How did the blind Catholic get in a car crash? He asked Jesus to take the wheel.
Did you hear about the blind prostitute?
Well, you gotta hand it to her.
A blind comedian was asked to do stand up for a hospital. No one laughed at his jokes, so he continued to sing, "If you're happy and you know it..."
The room was full of arm amputees.
So a blind man walks into a bar.
At least he thinks so.
I bought my blind friend a house on the edge of a cliff.
They died of happiness and a 30 story fall.
I was with my blind friend, and he's telling me, "Yeah, I can read braille." So I hand him a Lego brick and ask him to read it. Apparently, Lego has been hiding a dark secret from us for years; as all their bricks read, "Screw you, asshole."
How does a blind person know when a skydive has finished?
The dog lead went slack.
Why don't blind people skydive?
Because it scares their dogs too much!
Why is Helen Keller's child blind too? She always fed it with a fork!
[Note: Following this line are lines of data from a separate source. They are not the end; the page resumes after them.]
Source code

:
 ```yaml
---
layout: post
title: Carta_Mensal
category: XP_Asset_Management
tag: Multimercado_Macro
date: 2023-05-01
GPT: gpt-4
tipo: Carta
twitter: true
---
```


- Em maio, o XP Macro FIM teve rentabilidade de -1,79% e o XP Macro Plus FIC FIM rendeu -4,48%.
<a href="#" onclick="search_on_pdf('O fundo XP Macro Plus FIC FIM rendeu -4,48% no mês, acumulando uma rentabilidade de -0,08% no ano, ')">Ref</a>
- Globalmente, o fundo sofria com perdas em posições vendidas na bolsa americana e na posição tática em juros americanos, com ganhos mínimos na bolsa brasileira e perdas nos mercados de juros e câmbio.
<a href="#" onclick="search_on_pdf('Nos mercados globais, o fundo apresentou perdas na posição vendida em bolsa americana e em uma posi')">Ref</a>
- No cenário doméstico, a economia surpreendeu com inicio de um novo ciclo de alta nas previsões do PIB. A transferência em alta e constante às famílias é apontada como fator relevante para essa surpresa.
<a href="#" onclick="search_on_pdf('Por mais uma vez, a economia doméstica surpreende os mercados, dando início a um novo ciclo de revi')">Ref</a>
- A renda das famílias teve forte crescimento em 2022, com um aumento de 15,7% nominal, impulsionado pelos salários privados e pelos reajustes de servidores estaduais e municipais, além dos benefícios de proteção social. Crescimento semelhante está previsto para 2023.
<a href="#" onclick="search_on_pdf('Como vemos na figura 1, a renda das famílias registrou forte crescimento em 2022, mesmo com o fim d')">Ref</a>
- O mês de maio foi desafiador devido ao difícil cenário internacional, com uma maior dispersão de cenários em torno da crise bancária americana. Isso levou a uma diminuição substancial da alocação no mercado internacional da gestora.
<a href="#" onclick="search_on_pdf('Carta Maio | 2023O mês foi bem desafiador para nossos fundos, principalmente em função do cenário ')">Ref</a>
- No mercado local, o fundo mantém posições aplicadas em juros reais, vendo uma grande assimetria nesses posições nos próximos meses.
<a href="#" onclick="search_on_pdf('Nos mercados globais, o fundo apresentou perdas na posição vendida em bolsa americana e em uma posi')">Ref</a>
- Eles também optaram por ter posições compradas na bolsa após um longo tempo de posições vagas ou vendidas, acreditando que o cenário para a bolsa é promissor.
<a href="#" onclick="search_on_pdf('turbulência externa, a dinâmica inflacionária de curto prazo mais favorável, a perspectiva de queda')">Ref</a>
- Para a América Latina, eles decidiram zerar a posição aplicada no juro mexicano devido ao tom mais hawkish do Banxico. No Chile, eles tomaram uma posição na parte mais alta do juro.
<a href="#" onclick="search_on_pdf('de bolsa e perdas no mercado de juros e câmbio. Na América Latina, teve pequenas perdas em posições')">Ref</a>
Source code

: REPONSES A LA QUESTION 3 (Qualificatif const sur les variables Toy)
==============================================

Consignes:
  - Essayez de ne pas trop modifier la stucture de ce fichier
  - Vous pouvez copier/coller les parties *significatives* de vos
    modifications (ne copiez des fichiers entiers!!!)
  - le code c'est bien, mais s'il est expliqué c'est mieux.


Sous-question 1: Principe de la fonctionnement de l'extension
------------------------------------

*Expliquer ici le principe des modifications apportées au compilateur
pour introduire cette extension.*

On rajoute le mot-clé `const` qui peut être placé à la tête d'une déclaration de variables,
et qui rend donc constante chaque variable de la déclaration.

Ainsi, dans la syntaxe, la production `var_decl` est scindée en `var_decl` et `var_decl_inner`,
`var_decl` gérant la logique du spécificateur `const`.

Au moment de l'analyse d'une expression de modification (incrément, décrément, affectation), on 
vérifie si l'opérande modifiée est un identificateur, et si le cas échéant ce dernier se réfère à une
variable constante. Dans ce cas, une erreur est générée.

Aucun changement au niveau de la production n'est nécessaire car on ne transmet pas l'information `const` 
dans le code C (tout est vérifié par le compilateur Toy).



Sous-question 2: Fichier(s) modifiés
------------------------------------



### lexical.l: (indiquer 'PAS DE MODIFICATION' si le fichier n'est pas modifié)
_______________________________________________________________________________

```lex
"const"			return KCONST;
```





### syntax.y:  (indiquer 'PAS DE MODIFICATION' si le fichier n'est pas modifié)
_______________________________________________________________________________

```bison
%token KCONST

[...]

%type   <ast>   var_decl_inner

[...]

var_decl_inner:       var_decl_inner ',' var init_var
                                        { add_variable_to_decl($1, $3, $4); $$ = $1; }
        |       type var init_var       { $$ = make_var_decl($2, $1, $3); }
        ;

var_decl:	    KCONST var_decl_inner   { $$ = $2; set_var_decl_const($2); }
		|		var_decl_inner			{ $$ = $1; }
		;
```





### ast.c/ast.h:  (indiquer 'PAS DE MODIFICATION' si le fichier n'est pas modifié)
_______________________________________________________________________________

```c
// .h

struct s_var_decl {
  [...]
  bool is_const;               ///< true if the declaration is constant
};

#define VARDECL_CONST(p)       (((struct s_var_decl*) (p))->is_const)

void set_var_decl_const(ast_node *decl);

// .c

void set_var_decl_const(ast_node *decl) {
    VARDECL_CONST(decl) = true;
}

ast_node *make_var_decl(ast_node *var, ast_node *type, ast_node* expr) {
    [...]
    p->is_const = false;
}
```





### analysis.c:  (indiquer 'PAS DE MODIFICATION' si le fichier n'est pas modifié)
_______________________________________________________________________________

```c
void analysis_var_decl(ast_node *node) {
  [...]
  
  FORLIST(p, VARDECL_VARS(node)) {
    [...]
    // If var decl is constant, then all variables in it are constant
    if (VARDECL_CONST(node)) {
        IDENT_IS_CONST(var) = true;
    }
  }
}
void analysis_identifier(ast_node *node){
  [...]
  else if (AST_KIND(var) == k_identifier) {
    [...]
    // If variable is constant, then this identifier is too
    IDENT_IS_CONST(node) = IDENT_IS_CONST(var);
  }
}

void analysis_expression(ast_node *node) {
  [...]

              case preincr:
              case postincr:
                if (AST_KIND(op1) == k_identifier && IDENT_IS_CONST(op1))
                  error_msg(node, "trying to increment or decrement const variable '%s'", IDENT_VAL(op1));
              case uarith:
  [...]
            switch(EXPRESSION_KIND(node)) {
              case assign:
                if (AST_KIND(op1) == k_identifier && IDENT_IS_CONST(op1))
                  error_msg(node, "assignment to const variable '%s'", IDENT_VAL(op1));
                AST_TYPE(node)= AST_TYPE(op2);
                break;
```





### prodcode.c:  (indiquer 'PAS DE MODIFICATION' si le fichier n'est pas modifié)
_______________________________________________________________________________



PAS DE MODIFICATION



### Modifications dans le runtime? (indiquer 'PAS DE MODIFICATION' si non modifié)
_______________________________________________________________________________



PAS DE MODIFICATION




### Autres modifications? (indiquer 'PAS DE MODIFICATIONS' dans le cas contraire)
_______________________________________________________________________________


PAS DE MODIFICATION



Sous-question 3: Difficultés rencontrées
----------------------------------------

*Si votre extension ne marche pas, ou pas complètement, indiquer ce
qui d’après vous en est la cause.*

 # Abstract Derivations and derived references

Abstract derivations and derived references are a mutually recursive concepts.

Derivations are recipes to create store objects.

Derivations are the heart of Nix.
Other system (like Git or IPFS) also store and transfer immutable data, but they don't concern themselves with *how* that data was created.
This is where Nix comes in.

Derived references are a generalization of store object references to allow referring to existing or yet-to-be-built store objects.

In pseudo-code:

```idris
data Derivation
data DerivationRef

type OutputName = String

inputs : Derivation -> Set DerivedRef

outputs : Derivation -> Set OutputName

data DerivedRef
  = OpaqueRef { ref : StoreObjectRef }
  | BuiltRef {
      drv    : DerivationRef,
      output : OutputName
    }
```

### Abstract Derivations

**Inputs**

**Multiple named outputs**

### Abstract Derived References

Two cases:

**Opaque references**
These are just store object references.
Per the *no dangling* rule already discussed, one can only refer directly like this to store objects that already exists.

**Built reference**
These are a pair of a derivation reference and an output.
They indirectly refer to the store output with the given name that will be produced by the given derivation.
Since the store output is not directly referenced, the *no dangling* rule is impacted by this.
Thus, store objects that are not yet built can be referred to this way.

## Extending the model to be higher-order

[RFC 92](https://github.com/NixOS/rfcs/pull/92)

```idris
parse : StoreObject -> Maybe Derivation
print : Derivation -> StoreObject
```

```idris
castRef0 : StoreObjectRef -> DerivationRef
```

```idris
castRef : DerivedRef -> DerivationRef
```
A blind man walks into a bar and asks the bartender, "Wanna hear a blonde joke?" The bartender replies with, "I'm blonde, the man working next to me is blonde, the woman next to you is blonde, and the fat guy behind you is blonde." Then says, "Do you really wanna tell the blonde joke?" The blind guy responds with, "No, I don't wanna tell it that many times."
Yo mamma is so ugly, she made blind kids cry.
What do you call a blind German?
A not see.
How do you keep a blind kid busy? Give him sandpaper and tell him it's a find-a-word. 😂🤣
How do you know your acne is getting out of hand? The blind start reading your face.
So, an Irish man is walking his poodle, and his buddy comes running up to him saying there’s a new pub in town and they’re giving out free pints.
So the man picks up his dog and runs like hell to the bar. But the bar owner stops him and says, "Sorry, you can’t go in." The Irish man says, "Why can’t I go in?" "Well, you have a dog, sir, and that sign over there says no dogs allowed. You’re going to have to leave him outside." Well, the Irish man thinks quick and says, "I’m blind; it’s a seeing eye dog." The owner says, "That’s ridiculous. A seeing eye dog would be a German shepherd or golden Labrador or something like that." The Irish man says, "Well, what kind of dog did they give me??"😂
I got a handjob from a blind woman the other day. She said, "It's the biggest thing I ever had in my hand." I said, "No love, you're just pulling my leg."
My blind friend is so annoying, he kept bumping into things even though I repeatedly told him to look where he was going.
Did you hear the joke about Helen Keller? Neither did she. Did you see that one coming? Neither did she.
(She's blind and deaf)
Why are blind people so good at being a Jedi?
They are always swinging a stick.
Stop it! What if a blind person sa- oh wait, never mind, carry on.